Par contre une existence sans
émotion et sans expression d’émotion, peut gêner l’entourage qui n’aime pas les
gens qui paraissent froids.
Pour les relations sociales extraprofessionnelles et pour la vie personnelle, apprécier la beauté et
exprimer de la joie de vivre est un facteur de paix intérieure qui apporte un
goût de vivre à ne pas négliger.
[1] Ces
pratiques sont présentées et fondées dans la communication scientifique l’entretien d’explicitation des processus
décisionnels Bordeaux 1998 cf site.
[2] Le
traité des passions de R. Descartes 1649 reprend toute une tradition des
mouvements irrationnels décrits par les stoïciens et Aristote et reprise dans
la grande histoire de la tragédie grecque.
[3] Dans
l’engouement actuel les concernant des auteurs apportent de la confusion entre
des comportements et les émotions, en particulier les apports de Barbara
Frédrickson n’aident pas à la clarification.
[4]
Le concept de décision-action répond à cette catégorie d’actions perçues comme
réflexes par leur immédiateté non réflexives et pourtant totalement perçue
comme des décisions par leur auteur lorsqu’ils sont amenés à les décrire dans l’après
coup de l’action.
[5]
Nous savons désormais que tout
micro processus décisionnel lors d’une décision-action ajustée prend en compte quatre perceptions et trois
impératifs propres à la situation d’actions. (cf. précédent texte : le potentiel
d’action)
[6] Cette
mise à distance des émotions devenues croyance permet d’éviter l’obscurantisme,
l’aveuglement et l’intégrisme.
[7]
Dans une réalisation opérationnelle d’un plan d’actions, il arrive à tout
instant que la réalité prévue se déforme et se trouve dans un état différent de
celui attendu.
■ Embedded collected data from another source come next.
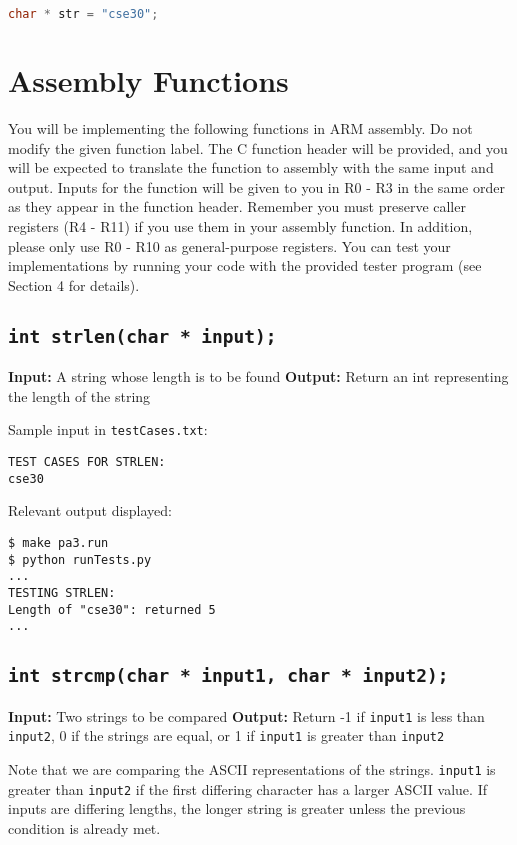 \documentclass{article}
\begin{document}
\begin{lstlisting}[language = C]
char * str = "cse30";
\end{lstlisting}

\section{Assembly Functions}
You will be implementing the following functions in ARM assembly. Do not modify the given function label. The C function header will be provided, and you will be expected to translate the function to assembly with the same input and output. Inputs for the function will be given to you in R0 - R3 in the same order as they appear in the function header. Remember you must preserve caller registers (R4 - R11) if you use them in your assembly function. In addition, please only use R0 - R10 as general-purpose registers. You can test your implementations by running your code with the provided tester program (see Section 4 for details).

\subsection{ {\tt int strlen(char * input);}}
\textbf{Input:} A string whose length is to be found \newline
\textbf{Output:} Return an int representing the length of the string\newline

\noindent Sample input in {\tt testCases.txt}:
\begin{verbatim}
TEST CASES FOR STRLEN:
cse30
\end{verbatim}

\noindent Relevant output displayed:
\begin{verbatim}
$ make pa3.run
$ python runTests.py 
...
TESTING STRLEN:
Length of "cse30": returned 5
...
\end{verbatim}

\subsection{{\tt int strcmp(char * input1, char * input2);}}
\textbf{Input:} Two strings to be compared \newline
\textbf{Output:} Return -1 if {\tt input1} is less than {\tt input2}, 0 if the strings are equal, or 1 if {\tt input1} is greater than {\tt input2} \newline

\noindent Note that we are comparing the ASCII representations of the strings. {\tt input1} is greater than {\tt input2} if the first differing character has a larger ASCII value. If inputs are differing lengths, the longer string is greater unless the previous condition is already met.
\noindent \newline
\end{document}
Il faut donc parfois avoir la force de la désobéissance à la
stratégie envisagée pour être ajusté à l’évolution de la situation. La force
d’un opérationnel n’est pas seulement la discipline mais aussi la désobéissance
éclairée par la réalité. Au sujet d’un amiral un ministre anglais dit ceci : « il
a toute les qualités de Nelson sauf une : il ne sait pas
désobéir. » cité par C. De Gaulle au fil de l’épée.